Your assignment. Below are records; give the number of their lines that hold the word "previousPwm", and write nothing more.

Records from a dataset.
--------------------------------

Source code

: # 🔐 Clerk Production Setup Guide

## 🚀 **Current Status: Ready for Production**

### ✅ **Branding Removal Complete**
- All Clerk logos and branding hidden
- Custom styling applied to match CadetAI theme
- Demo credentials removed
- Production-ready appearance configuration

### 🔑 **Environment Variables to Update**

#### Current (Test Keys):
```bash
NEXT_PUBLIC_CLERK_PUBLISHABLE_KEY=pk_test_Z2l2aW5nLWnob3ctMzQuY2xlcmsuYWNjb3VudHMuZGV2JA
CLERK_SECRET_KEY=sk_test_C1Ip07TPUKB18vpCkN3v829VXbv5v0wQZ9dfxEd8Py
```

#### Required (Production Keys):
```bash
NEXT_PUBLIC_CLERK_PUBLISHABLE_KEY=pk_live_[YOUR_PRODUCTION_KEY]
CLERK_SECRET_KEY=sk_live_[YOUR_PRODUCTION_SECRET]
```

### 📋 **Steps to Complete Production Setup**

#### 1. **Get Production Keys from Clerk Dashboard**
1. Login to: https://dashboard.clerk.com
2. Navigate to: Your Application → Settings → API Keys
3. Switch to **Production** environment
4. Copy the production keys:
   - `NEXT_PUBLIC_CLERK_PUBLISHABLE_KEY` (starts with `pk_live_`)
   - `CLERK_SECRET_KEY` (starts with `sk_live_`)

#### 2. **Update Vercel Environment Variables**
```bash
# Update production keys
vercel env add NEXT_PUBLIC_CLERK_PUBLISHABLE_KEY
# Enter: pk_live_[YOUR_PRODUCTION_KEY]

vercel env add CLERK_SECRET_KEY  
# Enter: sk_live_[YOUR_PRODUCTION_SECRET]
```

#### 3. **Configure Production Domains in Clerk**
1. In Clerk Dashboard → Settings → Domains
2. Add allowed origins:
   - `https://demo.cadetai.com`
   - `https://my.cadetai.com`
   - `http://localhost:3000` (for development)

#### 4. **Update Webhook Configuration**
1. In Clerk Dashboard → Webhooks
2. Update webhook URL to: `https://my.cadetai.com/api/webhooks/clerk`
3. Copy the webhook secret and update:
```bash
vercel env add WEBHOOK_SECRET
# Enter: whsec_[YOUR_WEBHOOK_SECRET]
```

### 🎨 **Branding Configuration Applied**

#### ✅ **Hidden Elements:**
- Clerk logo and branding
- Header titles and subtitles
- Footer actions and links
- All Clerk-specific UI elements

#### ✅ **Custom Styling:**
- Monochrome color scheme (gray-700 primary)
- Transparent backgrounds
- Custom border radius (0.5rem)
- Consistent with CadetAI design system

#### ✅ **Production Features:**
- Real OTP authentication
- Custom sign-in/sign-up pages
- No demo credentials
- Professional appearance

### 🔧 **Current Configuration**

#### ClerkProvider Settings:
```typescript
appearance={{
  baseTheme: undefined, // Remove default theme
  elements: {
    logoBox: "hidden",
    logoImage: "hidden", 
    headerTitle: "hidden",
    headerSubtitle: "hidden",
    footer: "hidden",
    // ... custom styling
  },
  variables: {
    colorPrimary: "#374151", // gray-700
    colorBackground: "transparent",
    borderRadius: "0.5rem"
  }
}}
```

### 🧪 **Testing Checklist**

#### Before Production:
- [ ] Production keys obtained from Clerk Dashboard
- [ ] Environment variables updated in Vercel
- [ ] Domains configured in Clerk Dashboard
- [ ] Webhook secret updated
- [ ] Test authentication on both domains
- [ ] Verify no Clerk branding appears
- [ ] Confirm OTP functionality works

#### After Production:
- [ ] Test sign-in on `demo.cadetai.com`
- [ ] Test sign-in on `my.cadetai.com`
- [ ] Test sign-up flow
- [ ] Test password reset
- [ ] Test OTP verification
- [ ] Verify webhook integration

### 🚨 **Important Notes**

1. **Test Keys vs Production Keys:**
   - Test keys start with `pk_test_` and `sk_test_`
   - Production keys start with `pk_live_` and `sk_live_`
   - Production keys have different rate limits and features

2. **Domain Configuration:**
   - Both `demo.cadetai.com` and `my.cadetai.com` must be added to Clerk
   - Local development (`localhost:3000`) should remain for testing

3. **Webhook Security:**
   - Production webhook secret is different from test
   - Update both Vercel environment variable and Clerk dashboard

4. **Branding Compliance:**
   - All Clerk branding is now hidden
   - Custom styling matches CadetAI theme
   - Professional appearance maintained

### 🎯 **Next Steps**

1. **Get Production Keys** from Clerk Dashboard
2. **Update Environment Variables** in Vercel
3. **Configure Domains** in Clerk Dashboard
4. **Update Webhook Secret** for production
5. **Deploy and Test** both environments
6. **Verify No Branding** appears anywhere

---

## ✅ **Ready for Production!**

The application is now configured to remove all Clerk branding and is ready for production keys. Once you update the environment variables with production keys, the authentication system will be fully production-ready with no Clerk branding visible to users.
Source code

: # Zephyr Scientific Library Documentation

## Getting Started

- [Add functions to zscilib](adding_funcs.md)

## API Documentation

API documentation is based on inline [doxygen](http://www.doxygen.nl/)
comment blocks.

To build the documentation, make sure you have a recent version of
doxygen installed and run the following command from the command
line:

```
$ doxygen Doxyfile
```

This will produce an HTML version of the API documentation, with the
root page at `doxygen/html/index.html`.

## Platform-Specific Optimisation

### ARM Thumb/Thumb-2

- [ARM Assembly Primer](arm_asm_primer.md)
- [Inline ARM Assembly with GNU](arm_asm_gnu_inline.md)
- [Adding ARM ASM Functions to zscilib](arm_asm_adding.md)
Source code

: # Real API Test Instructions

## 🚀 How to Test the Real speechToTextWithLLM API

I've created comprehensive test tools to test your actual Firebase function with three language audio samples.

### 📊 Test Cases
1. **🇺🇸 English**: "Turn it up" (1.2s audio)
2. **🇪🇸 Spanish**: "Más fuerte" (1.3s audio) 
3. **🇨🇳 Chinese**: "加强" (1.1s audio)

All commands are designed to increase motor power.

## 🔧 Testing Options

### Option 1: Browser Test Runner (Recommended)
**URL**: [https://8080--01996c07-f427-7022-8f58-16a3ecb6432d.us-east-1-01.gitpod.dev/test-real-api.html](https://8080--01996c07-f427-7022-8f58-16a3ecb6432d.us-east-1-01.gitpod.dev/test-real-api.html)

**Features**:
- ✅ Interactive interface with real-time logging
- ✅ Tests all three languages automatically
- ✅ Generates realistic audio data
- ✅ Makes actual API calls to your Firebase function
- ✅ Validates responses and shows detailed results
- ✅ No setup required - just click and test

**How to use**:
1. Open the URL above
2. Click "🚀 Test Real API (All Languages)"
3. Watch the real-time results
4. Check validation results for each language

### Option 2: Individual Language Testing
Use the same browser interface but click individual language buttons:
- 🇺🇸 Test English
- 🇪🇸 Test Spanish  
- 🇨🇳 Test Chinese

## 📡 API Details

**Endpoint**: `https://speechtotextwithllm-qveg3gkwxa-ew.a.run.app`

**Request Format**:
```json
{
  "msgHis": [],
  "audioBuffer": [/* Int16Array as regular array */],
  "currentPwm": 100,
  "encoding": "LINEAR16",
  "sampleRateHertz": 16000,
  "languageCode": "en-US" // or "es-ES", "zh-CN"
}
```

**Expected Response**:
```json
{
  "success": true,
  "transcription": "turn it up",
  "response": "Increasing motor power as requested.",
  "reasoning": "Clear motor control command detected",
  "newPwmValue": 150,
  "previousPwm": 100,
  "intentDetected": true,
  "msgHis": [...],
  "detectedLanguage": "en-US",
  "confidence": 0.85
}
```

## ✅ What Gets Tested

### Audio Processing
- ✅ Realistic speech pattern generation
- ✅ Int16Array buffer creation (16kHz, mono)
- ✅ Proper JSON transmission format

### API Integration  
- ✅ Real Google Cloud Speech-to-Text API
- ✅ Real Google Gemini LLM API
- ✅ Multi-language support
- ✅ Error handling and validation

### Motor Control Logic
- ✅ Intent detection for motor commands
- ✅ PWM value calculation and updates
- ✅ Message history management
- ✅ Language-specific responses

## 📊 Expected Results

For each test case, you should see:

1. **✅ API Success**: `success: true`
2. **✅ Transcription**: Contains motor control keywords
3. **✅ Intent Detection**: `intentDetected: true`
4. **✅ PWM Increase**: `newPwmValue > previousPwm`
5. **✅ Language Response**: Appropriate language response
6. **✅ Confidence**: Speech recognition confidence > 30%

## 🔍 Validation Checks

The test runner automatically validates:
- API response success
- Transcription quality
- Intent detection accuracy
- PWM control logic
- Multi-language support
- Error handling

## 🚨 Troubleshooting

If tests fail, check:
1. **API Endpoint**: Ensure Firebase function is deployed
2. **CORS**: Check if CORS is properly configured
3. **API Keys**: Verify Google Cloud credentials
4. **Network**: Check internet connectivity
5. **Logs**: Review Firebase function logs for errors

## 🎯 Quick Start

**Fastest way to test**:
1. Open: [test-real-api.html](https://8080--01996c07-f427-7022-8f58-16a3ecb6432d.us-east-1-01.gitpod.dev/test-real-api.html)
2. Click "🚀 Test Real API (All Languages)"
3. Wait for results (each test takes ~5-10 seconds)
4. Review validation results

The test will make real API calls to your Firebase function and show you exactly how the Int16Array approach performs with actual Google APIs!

--------------------------------

Exercise output. 2